= Assignment =
Where the records hold the string "WhatIf", show the whole line it sits on.

Stored dataset items
******

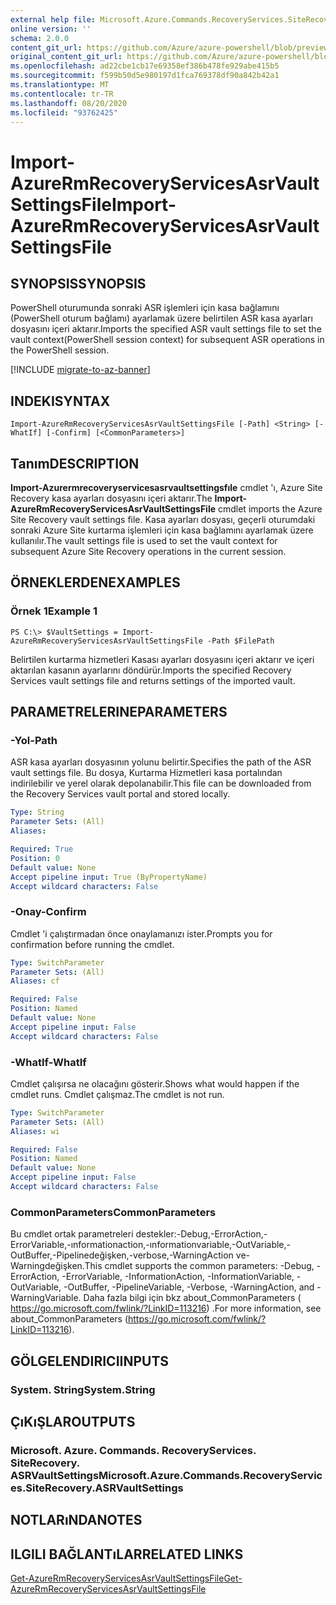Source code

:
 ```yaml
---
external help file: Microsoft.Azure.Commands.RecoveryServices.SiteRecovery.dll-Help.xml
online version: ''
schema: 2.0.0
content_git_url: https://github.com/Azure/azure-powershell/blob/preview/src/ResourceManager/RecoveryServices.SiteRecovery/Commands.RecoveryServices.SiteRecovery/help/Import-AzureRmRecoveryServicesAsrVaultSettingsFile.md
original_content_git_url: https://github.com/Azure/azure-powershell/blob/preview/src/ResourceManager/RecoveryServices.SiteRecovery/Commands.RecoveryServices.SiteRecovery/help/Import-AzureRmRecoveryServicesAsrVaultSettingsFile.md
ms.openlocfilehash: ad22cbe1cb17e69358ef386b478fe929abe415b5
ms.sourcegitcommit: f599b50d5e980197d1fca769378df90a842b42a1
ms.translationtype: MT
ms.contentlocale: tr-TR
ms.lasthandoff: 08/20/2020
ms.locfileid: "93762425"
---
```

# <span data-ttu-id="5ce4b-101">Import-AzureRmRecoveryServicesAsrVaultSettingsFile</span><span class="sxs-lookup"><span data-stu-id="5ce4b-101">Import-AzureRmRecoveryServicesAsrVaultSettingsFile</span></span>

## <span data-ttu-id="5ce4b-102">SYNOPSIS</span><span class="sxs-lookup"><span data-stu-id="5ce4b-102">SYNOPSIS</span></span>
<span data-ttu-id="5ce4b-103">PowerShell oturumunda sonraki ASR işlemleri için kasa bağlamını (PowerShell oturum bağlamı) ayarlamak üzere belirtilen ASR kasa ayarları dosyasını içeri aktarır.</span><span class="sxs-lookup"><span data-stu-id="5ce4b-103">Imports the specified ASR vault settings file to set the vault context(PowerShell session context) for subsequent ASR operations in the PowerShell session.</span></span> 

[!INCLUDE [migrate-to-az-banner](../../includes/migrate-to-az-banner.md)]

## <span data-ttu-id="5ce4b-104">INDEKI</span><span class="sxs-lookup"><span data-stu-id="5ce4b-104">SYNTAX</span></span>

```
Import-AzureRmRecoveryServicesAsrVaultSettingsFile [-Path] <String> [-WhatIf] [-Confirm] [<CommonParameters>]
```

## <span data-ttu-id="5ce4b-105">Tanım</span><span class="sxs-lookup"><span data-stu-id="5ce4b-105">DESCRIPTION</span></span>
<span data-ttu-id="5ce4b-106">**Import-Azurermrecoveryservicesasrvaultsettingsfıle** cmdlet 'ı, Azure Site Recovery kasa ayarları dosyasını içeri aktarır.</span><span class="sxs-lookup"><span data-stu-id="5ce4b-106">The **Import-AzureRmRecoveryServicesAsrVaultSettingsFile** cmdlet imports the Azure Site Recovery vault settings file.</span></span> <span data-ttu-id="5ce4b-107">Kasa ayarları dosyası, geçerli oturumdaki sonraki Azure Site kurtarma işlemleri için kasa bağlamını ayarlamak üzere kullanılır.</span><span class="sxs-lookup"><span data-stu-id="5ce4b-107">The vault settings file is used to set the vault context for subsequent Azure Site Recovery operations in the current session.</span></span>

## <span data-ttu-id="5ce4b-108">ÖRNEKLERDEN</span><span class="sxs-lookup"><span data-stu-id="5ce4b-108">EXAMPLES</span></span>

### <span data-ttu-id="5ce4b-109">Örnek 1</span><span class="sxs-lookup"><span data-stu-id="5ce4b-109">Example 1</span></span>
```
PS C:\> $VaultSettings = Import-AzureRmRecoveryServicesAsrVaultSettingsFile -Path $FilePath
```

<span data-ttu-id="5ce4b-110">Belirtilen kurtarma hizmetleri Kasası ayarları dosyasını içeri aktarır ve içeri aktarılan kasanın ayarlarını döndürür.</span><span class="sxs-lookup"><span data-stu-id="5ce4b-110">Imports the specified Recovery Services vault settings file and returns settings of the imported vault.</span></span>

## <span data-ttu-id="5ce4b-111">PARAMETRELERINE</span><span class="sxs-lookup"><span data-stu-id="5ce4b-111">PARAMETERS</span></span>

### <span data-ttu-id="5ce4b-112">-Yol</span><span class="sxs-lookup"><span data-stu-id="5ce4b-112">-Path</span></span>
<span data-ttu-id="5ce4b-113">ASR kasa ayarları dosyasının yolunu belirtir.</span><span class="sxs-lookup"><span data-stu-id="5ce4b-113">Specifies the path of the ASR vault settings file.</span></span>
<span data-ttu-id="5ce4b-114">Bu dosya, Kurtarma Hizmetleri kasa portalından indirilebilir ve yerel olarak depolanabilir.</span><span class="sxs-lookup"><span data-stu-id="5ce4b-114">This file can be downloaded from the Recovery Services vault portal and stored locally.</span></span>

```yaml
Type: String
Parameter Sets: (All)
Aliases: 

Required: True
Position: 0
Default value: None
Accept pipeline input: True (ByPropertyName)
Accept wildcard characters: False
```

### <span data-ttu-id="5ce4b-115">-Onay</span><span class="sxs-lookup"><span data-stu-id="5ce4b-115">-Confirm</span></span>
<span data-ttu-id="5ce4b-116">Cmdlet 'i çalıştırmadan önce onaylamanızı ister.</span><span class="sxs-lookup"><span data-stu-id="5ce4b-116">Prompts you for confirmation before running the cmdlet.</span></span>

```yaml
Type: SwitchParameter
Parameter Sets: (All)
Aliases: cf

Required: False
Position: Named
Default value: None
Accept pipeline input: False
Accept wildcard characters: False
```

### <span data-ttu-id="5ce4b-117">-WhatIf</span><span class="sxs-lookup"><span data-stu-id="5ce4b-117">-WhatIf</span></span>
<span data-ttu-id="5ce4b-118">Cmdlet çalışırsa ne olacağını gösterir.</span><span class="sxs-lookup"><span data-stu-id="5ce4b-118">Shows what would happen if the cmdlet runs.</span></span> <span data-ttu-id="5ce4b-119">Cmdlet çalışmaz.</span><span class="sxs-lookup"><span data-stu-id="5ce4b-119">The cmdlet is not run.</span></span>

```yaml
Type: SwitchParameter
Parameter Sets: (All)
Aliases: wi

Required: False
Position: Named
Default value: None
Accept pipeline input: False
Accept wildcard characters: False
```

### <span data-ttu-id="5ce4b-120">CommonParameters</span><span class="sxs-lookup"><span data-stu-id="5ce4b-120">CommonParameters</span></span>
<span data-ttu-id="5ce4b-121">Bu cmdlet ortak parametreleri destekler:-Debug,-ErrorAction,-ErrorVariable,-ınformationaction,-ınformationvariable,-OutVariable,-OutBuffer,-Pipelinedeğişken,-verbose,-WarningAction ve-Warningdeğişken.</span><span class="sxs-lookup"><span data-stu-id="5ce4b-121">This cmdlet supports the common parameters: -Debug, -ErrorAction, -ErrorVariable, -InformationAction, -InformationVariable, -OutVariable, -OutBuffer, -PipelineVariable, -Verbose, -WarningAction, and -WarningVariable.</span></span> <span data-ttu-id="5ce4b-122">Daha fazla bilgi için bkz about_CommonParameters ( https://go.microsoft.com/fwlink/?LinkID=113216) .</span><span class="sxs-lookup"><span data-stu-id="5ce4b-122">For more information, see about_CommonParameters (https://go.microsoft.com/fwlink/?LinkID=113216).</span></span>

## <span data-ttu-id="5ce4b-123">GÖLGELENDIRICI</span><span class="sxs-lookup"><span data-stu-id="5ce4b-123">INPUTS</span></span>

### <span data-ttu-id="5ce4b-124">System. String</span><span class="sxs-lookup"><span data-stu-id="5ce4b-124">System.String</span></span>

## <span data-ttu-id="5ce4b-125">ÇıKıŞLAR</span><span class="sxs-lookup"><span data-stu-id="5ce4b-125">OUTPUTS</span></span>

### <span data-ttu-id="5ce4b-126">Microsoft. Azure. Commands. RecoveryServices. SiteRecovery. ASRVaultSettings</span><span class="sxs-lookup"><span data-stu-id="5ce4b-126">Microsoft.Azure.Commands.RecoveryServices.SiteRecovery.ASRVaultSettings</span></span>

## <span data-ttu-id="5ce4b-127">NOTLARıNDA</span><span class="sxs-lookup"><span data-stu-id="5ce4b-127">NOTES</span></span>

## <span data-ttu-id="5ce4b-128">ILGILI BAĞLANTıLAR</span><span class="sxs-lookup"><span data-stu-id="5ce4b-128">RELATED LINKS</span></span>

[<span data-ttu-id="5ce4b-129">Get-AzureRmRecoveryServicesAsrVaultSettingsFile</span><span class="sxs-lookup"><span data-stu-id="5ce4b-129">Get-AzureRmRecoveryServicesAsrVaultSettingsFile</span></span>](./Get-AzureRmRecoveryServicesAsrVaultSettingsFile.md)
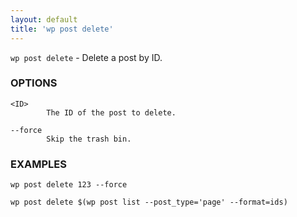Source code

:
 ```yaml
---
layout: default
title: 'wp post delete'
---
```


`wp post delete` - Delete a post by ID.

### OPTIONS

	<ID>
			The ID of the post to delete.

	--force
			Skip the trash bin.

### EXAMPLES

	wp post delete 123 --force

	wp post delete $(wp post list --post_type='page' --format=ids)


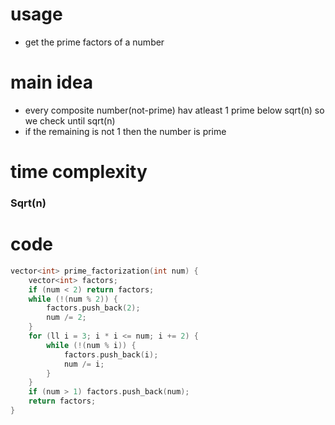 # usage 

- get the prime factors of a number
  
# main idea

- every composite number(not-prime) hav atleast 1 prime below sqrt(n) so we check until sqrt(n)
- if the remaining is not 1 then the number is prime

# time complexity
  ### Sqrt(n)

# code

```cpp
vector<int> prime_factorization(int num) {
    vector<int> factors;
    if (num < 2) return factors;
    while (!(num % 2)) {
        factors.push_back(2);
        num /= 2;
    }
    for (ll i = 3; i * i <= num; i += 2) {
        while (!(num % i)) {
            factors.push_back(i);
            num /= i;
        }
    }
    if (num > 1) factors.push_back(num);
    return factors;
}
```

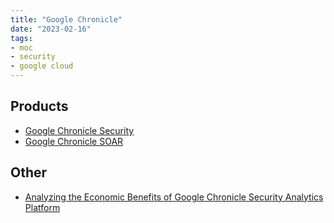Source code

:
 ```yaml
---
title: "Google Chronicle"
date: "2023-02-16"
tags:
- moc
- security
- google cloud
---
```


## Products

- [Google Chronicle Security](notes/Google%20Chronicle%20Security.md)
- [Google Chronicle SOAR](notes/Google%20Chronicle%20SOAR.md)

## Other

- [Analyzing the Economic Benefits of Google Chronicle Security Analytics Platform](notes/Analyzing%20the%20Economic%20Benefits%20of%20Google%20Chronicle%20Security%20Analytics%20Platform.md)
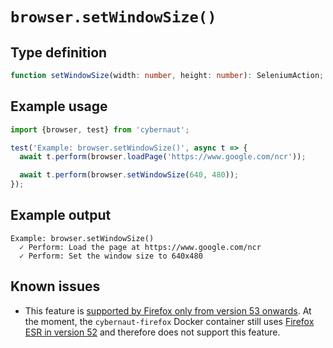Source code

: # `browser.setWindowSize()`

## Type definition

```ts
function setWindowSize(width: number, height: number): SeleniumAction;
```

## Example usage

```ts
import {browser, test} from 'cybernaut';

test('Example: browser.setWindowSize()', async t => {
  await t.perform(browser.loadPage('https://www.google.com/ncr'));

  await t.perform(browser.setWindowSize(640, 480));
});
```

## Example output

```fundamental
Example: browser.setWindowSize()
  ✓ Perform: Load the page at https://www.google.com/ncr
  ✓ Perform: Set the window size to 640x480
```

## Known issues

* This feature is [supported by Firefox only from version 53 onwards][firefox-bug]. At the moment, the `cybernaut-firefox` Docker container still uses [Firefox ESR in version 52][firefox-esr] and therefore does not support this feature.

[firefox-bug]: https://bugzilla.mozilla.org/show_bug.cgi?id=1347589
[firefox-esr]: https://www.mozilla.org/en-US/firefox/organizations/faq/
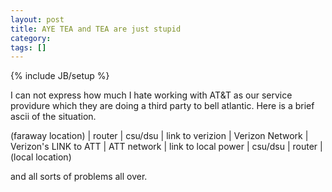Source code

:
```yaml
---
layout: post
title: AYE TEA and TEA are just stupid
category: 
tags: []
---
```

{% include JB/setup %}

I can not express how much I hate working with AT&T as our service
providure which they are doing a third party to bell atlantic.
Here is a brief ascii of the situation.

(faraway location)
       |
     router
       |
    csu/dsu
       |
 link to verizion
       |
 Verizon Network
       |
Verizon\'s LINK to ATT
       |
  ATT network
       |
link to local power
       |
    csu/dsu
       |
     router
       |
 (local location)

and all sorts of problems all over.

******

= Written response =
Import-AzureRmRecoveryServicesAsrVaultSettingsFile [-Path] <String> [-WhatIf] [-Confirm] [<CommonParameters>]
### <span data-ttu-id="5ce4b-117">-WhatIf</span><span class="sxs-lookup"><span data-stu-id="5ce4b-117">-WhatIf</span></span>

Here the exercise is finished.